Bug 1265069

Summary: RFE: validate that the user didn't forget to introspect the nodes
Product: Red Hat OpenStack Reporter: Udi Kalifon <ukalifon>
Component: python-rdomanager-oscpluginAssignee: Marek Aufart <maufart>
Status: CLOSED NOTABUG QA Contact: yeylon <yeylon>
Severity: high Docs Contact:
Priority: medium    
Version: 7.0 (Kilo)CC: bnemec, calfonso, jslagle, mburns, mcornea, rhel-osp-director-maint, srevivo, ukalifon
Target Milestone: ---Keywords: FutureFeature, Triaged
Target Release: 7.0 (Kilo)   
Hardware: Unspecified   
OS: Unspecified   
Whiteboard:
Fixed In Version: Doc Type: Enhancement
Doc Text:
Story Points: ---
Clone Of: Environment:
Last Closed: 2016-01-18 14:07:03 UTC Type: Bug
Regression: --- Mount Type: ---
Documentation: --- CRM:
Verified Versions: Category: ---
oVirt Team: --- RHEL 7.3 requirements from Atomic Host:
Cloudforms Team: --- Target Upstream Version:
Embargoed:

Description Udi Kalifon 2015-09-22 05:17:00 UTC
Description of problem:
I ran deployment, and waited close to 3 hours until I decided that something's not right. I then tried other deployments, hoping that something will work, but always got hung. I could have wasted a lot more time on it if I hadn't started suspecting that maybe I skipped the introspection (it's not the first time I miss a step in the process). I ran introspection and tried the deployment again and finally succeeded.

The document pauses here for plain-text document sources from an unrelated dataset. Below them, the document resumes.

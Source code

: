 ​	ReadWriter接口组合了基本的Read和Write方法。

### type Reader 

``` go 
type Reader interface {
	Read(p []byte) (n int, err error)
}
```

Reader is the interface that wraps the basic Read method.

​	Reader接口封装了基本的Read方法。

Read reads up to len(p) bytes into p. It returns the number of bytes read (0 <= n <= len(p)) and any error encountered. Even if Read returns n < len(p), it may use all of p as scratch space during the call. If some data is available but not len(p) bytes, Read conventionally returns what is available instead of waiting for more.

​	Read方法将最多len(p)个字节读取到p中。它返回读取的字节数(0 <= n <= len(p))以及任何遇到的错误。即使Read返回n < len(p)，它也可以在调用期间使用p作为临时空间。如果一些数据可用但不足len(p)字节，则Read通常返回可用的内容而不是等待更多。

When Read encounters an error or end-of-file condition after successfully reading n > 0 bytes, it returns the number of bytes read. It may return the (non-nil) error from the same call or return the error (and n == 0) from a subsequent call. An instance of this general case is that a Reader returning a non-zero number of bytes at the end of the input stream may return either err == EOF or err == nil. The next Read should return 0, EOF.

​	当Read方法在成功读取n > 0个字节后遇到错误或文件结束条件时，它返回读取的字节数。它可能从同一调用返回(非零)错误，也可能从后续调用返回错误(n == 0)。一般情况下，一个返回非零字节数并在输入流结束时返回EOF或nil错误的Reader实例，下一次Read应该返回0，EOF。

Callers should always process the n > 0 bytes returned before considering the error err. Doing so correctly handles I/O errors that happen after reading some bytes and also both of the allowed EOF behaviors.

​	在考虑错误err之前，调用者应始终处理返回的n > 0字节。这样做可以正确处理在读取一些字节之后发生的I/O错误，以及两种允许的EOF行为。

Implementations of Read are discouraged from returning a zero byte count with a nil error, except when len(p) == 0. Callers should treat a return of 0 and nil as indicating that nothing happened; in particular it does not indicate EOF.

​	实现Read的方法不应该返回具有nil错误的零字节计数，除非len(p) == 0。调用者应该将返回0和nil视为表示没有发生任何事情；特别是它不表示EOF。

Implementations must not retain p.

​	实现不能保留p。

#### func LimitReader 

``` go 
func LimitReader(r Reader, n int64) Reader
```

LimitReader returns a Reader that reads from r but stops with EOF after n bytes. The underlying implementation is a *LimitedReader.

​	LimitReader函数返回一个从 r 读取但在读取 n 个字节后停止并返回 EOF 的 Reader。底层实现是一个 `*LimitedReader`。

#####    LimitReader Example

The system should give clearer indications as to what's wrong, and not just keep the user constantly guessing.


Version-Release number of selected component (if applicable):
python-rdomanager-oscplugin-0.0.10-5.el7ost.noarch

Comment 3 Marek Aufart 2015-11-03 12:01:57 UTC
Hi, dtantsur mentioned on patch review https://review.openstack.org/#/c/229269/ that we should support also flow without run introspection, so the patch would not make a sense.

Could someone specify what behaviour is wanted?

Comment 4 Udi Kalifon 2015-11-03 12:27:45 UTC
I can't make a decision on the wanted behaviour, but I believe that some kind of validation is necessary to help the user avoid mistakes. I think we need to test that the user either ran introspection or assigned roles manually as per the instructions in section 6.2.3. "Manually Tagging the Nodes" in https://access.redhat.com/documentation/en-US/Red_Hat_Enterprise_Linux_OpenStack_Platform/7/html/Director_Installation_and_Usage/sect-Scenario_2_Using_the_CLI_to_Create_a_Basic_Overcloud.html#sect-Manually_Tagging_the_Nodes

Comment 5 Ben Nemec 2016-01-07 23:06:08 UTC
A couple of thoughts:

First, introspection is not strictly required.  If you've provided the appropriate hardware values in instackenv.json and aren't using AHC, then introspection doesn't actually buy you much.  Upstream we actually don't run introspection in two of the three CI jobs because it doesn't increase our test coverage and we don't need it (and most importantly it adds more unnecessary time to the test runs).

Second, we _have_ added checks to the deployment process to verify things like the appropriate number of nodes are available, which I would expect to catch something like this.

I'm a little unsure how just skipping introspection would have caused a deployment to hang for three hours though.  Worst case scenario there is that the Ironic nodes have bogus hardware values and Nova refuses to schedule to them because they don't meet the flavor requirements.  But even in that case Nova would only try to schedule an instance three times and then give up, which would fail the Heat stack and the deployment.  I guess it's possible this somehow tripped a bug in Heat or Nova that caused a failed deployment to be ignored, but that's a different bug and not an indication that introspection should be mandatory.

Comment 6 Marek Aufart 2016-01-08 10:01:49 UTC
@bnemec Makes sense..

It looks to me, that this bug/RFE should be closed with WONTFIX. I will do that within couple of days if no new informations appear.

Comment 7 Marek Aufart 2016-01-18 14:07:03 UTC
Run node's introspection is not mandatory.